In 1996 shortly after the terrorist bombing of the Khobar Towers building in Saudi Arabia that killed 19 US servicemen, Osama Bin Laden issued a fatwa (religious declaration) entitled "Declaration of War against the Americans Occupying the Land of the Two Holy Places". The "Land of the Two Holy Places" (the cities of Mecca and Medina) that he is referring to is Saudi Arabia. Bin Laden was outraged that infidel forces had been welcomed into the country by the ruling monarchy shortly after the Iraqi occupation of Kuwait in 1990 and he was declaring jihad.

Soon after the invasion of Kuwait by Iraq in the summer of 1990, US military forces entered into Saudi Arabia with the approval of King Fahd to participate in Operation Desert Shield/Desert Storm. Six years after the First Gulf War the US presence was still in the country and Bin Laden felt that this was a grave insult to Muslims. He was so outraged that he would put the expulsion of US forces from Saudi soil second only to belief in Islam declaring:

    "Clearly after Belief (Imaan) there is no more important duty than pushing the American enemy out of the holy land. No other priority, except Belief, could be considered before it".

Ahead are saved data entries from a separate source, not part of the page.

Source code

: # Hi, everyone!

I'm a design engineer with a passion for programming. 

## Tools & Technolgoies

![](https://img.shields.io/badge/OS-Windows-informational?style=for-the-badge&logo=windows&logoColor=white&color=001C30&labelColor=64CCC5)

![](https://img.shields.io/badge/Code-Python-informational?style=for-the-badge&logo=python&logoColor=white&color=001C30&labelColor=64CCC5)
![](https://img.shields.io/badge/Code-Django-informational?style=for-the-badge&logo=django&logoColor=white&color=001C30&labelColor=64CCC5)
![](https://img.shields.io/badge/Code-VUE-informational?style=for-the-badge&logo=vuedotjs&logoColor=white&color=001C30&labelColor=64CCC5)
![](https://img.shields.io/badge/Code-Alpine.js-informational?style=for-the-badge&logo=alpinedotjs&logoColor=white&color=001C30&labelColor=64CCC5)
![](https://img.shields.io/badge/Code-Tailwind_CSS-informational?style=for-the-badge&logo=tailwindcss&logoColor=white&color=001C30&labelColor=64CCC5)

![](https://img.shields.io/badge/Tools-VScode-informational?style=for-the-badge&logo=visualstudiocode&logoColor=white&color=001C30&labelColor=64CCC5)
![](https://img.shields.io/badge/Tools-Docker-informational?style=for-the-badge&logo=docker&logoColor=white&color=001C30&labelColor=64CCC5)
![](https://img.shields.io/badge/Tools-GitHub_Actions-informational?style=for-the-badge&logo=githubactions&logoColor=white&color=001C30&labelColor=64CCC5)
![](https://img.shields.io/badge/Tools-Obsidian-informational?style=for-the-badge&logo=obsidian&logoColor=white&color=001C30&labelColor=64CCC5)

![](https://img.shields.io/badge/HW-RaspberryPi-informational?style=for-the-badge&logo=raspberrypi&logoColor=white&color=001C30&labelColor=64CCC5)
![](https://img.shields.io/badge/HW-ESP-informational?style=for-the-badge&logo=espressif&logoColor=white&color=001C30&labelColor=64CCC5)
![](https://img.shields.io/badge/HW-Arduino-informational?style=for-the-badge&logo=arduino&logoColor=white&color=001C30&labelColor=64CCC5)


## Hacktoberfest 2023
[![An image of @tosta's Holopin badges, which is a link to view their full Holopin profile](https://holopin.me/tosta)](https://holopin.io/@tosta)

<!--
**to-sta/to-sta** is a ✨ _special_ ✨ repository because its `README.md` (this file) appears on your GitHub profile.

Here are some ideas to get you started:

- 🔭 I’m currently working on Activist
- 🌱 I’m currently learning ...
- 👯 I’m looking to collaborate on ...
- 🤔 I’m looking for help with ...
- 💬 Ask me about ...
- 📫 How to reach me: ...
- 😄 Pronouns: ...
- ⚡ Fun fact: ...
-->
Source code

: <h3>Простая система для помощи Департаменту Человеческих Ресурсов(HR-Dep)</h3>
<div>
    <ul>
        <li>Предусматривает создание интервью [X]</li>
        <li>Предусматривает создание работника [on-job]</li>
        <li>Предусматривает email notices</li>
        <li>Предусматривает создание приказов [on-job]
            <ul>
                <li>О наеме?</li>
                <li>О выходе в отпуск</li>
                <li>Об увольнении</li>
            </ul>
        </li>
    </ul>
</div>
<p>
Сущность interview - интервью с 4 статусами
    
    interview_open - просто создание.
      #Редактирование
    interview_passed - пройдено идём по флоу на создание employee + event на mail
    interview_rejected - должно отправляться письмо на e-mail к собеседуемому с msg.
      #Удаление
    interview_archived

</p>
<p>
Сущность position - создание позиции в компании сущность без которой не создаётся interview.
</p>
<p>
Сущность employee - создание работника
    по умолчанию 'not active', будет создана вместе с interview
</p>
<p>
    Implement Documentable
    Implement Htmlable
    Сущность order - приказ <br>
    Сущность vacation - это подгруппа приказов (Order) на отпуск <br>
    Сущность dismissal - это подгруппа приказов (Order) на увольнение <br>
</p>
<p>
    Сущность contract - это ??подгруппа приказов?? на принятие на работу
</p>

Regarding the Saudi Monarchy he wrote that they "give legitimacy to the greatest betrayal, the occupation of the land of the two Holy Places".

His ultimate goal of overthrowing the Saudi regime and ruling the Muslim world (and eventually the entire world) with a strict interpretation of Islamic law known as "Sharia" could only be carried out after the US presence was removed from the Arabian Peninsula.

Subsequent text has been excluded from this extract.